Welp this season was fun, wasn’t it?

The Pirates 2011 season came to a screeching halt over the past two weeks, as the team has dropped 10 in a row and 12 of its past 13. I had a point earlier this year where I thought I’d be heartbroken if they went on this inevitable losing streak. I held hope that they wouldn’t do it, but I was scared of how I’d feel when they did. I thought it’d be ugly for me and my buddy Wayne, who is a die-hard fan just the same as I am.

And how do I feel? No different. This past week has taught me that I am absolutely numb to the team’s losing ways. I feel no sorrow, no remorse, no anger. If the Steelers went on a 10-game skid, the majority of the city would be on suicide watch, myself included. But this streak the Pirates are on? It’s barely even registered in the grand scheme of things. I was saving money for the outside chance the team actually made the playoffs so I could be there for it … that got spent on tickets to see Kanye West in November.

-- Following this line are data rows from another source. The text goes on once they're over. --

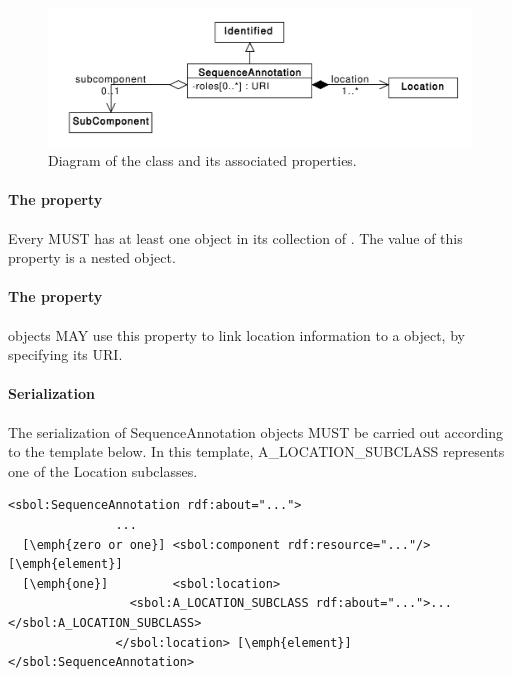 
\begin{figure}[ht]
\begin{center}
\includegraphics[scale=0.6]{uml/sequence_annotation}
\caption[]{Diagram of the  class and its associated properties.}
\label{uml:sequence_annotation}
\end{center}
\end{figure}

\paragraph{The  property}\label{sec:locations}
\label{sec:locations}
Every  MUST has at least one  object in its collection of . The value of this property is a nested  object.

\paragraph{The  property}\label{sec:component}
 objects MAY use this property to link location information to a  object, by specifying its URI.


\paragraph{Serialization}

The serialization of SequenceAnnotation objects MUST be carried out according to the template below. In this template, A\_LOCATION\_SUBCLASS represents one of the Location subclasses.
\begin{lstlisting}
<sbol:SequenceAnnotation rdf:about="...">
               ...   
  [\emph{zero or one}] <sbol:component rdf:resource="..."/> [\emph{element}] 
  [\emph{one}]         <sbol:location>
                 <sbol:A_LOCATION_SUBCLASS rdf:about="...">...</sbol:A_LOCATION_SUBCLASS>
               </sbol:location> [\emph{element}] 
</sbol:SequenceAnnotation>
\end{lstlisting}

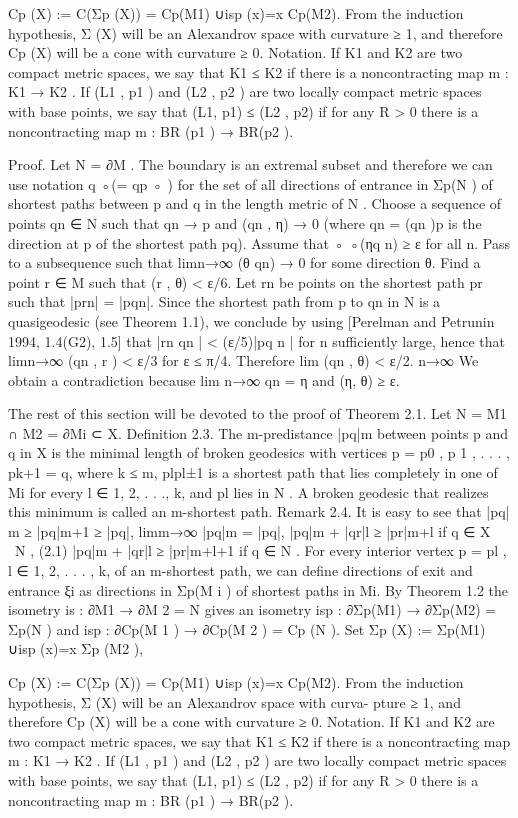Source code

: Cp (X) := C(Σp (X)) = Cp(M1) ∪isp (x)=x Cp(M2).
From the induction hypothesis, Σ
(X) will be an Alexandrov space with curvature ≥ 1, and therefore Cp (X) will be a cone with curvature ≥ 0.
Notation. 
If K1 and K2 are two compact metric spaces, we say that K1 ≤ K2
if there is a noncontracting map m : K1 → K2 . If (L1 , p1 ) and (L2 , p2 ) are two
locally compact metric spaces with base points, we say that (L1, p1) ≤ (L2 , p2)
if for any R > 0 there is a noncontracting map m : BR (p1 ) → BR(p2 ).

Proof. Let N = ∂M . The boundary is an extremal subset and therefore we
can use notation q ◦(= qp ◦ ) for the set of all directions of entrance in Σp(N ) of
shortest paths between p and q in the length metric of N .
Choose a sequence of points qn ∈ N such that qn → p and (qn , η) → 0
(where qn = (qn )p is the direction at p of the shortest path pq). Assume that
◦ ◦(ηq n) ≥ ε for all n. Pass to a subsequence such that limn→∞ (θ qn) → 0 for
some direction θ.
Find a point r ∈ M such that (r , θ) < ε/6. Let {rn } be points on the
shortest path pr such that |prn| = |pqn|. Since the shortest path from p to qn
in N is a quasigeodesic (see Theorem 1.1), we conclude by using [Perelman and
Petrunin 1994, 1.4(G2), 1.5] that |rn qn | < (ε/5)|pq n | for n sufficiently large,
hence that limn→∞ (qn , r ) < ε/3 for ε ≤ π/4. Therefore
lim
 (qn , θ) < ε/2.
n→∞
We obtain a contradiction because lim n→∞ qn = η and
 (η, θ) ≥ ε.

The rest of this section will be devoted to the proof of Theorem 2.1. Let N =
M1 ∩ M2 = ∂Mi ⊂ X.
Definition 2.3. The m-predistance |pq|m between points p and q in X is the
minimal length of broken geodesics with vertices p = p0 , p 1 , . . . , pk+1 = q, where
k ≤ m, plpl±1 is a shortest path that lies completely in one of Mi for every
l ∈ {1, 2, . . ., k}, and pl lies in N . A broken geodesic that realizes this minimum
is called an m-shortest path.
Remark 2.4. It is easy to see that |pq| m ≥ |pq|m+1 ≥ |pq|, limm→∞ |pq|m = |pq|,
|pq|m + |qr|l ≥ |pr|m+l
 if q ∈ X \ N ,
(2.1)
|pq|m + |qr|l ≥ |pr|m+l+1
 if q ∈ N .
For every interior vertex p = pl , l ∈ {1, 2, . . . , k}, of an m-shortest path, we can
define directions of exit and entrance ξi as directions in Σp(M i ) of shortest paths
in Mi.
By Theorem 1.2 the isometry is : ∂M1 → ∂M 2 = N gives an isometry isp :
∂Σp(M1) → ∂Σp(M2) = Σp(N ) and isp : ∂Cp(M 1 ) → ∂Cp(M 2 ) = Cp (N ). Set
Σp 
 (X) := Σp(M1) ∪isp (x)=x Σp (M2 ),
 
Cp (X) := C(Σp (X)) = Cp(M1) ∪isp (x)=x Cp(M2).
From the induction hypothesis, Σ
(X) will be an Alexandrov space with curva-
pture ≥ 1, and therefore Cp (X) will be a cone with curvature ≥ 0.
Notation. If K1 and K2 are two compact metric spaces, we say that K1 ≤ K2
if there is a noncontracting map m : K1 → K2 . If (L1 , p1 ) and (L2 , p2 ) are two
locally compact metric spaces with base points, we say that (L1, p1) ≤ (L2 , p2)
if for any R > 0 there is a noncontracting map m : BR (p1 ) → BR(p2 ).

Now, I’m not denouncing my fandom of the team like most of the bandwagon jumpers in the city are starting to do. I’m a Pirates fan through-and-through, and when they finally do get over the hump, I’ll be proud to say I was there all along. But I am saying that this free-fall shouldn’t come as a surprise to anyone. Let’s be blunt, the team was vastly over performing compared to its talent, but it was spectacular while it lasted. Just as I predicted, it’s been a fun summer on the North Shore of Pittsburgh. The Steelers Super Bowl loss seems like a distant memory after the roller-coaster ride the Pirates took us on over the first four months of the season. In the wake of the worst homestand in team history, let’s take a look at what can be salvaged as the team’s brutal schedule takes them into San Francisco and Milwuakee this week.

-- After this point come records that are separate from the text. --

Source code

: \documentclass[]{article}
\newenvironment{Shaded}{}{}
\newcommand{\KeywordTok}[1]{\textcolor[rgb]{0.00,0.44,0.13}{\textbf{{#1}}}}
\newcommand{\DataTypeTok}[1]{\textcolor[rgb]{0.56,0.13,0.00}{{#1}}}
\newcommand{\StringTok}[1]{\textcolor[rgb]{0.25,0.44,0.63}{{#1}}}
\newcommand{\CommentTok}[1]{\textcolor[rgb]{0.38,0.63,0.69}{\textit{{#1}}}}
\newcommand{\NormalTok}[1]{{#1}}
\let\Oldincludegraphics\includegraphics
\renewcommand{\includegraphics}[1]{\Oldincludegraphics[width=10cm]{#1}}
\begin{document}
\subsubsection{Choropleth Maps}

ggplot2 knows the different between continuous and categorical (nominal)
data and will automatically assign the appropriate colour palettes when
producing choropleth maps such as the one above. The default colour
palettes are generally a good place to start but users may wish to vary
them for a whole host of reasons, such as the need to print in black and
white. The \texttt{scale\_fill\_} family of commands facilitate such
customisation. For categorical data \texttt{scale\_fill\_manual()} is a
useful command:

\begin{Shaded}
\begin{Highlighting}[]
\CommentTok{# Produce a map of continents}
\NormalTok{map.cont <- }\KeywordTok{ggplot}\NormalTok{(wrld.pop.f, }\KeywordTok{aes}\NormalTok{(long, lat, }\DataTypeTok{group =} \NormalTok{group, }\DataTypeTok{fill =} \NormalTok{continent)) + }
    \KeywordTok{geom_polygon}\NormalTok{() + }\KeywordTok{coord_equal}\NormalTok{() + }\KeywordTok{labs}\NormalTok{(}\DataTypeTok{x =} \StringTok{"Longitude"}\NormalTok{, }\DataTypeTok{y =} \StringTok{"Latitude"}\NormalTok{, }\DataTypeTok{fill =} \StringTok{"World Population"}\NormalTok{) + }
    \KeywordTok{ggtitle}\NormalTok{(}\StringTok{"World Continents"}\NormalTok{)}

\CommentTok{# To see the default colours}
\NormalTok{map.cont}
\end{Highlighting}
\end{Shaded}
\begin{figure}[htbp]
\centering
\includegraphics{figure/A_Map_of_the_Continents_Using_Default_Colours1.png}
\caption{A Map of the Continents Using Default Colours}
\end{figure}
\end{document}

  • The fans proved that they are out there. Pirates team president Frank Coonelly made some questionable comments during the off season by insinuating that the team won’t spend money on players until the fans proved they’ll pay to see the team. When the fans did indeed prove that they’d see the team, Coonelly bucked up and acquired Derrek Lee and Ryan Ludwick at the trade deadline. Have the moves been unsuccessful so far? Of course, as the team hasn’t won since the deadline. But that’s the side story to this thought. Over the last four months, the fans in Pittsburgh proved that they still exist. Attendance is way up this season, to the tune of 17%, as of the All-Star break. The trend continued into the weekend series against the Padres, which drew the fourth largest three-game series crowd in PNC Park history. I witnessed tailgate parties in the stadium parking lots before Thursday afternoon games in mid-July, something unheard of in this city. The fan’s went gaga over this team’s success, which is great for the franchise.
  • Other younger players will get a chance to step up now. Actually, let me rephrase that — Brad Lincoln will get a chance to step up now. With the pitching rotation in shambles, Lincoln will get an opportunity to prove that he can handle major league hitters in a competitive environment. I won’t lie, I’m in the verge of writing off Lincoln as a bust. The former first-round pick has yet to live up to the expectations the team set for him. This might be his last chance to prove he can handle the challenge; it’s do or die time, Brad.
  • Pedro Alvarez will finally get a chance to “figure it out.” He’s been one of the biggest mysteries of the 2011 Pirates. Alvarez was slated to be the power bat that anchored the lineup and produced runs, but instead he’s been a colossal bust, putting up sub-par numbers and spending considerable time on the DL. But without the added media scrutiny that comes with playing on a first-place baseball team, Alvarez can finally get his reps in against big league pitching and not get blamed for the team losing. The team send him to triple-A, and he did exactly what he should do, hitting .325/.439/.538 in 80 ABs. Now, he needs to remember how to hit major-league pitching like he did during his sensational rookie season. He is the single biggest part of the teams future; getting his issues worked out is essential.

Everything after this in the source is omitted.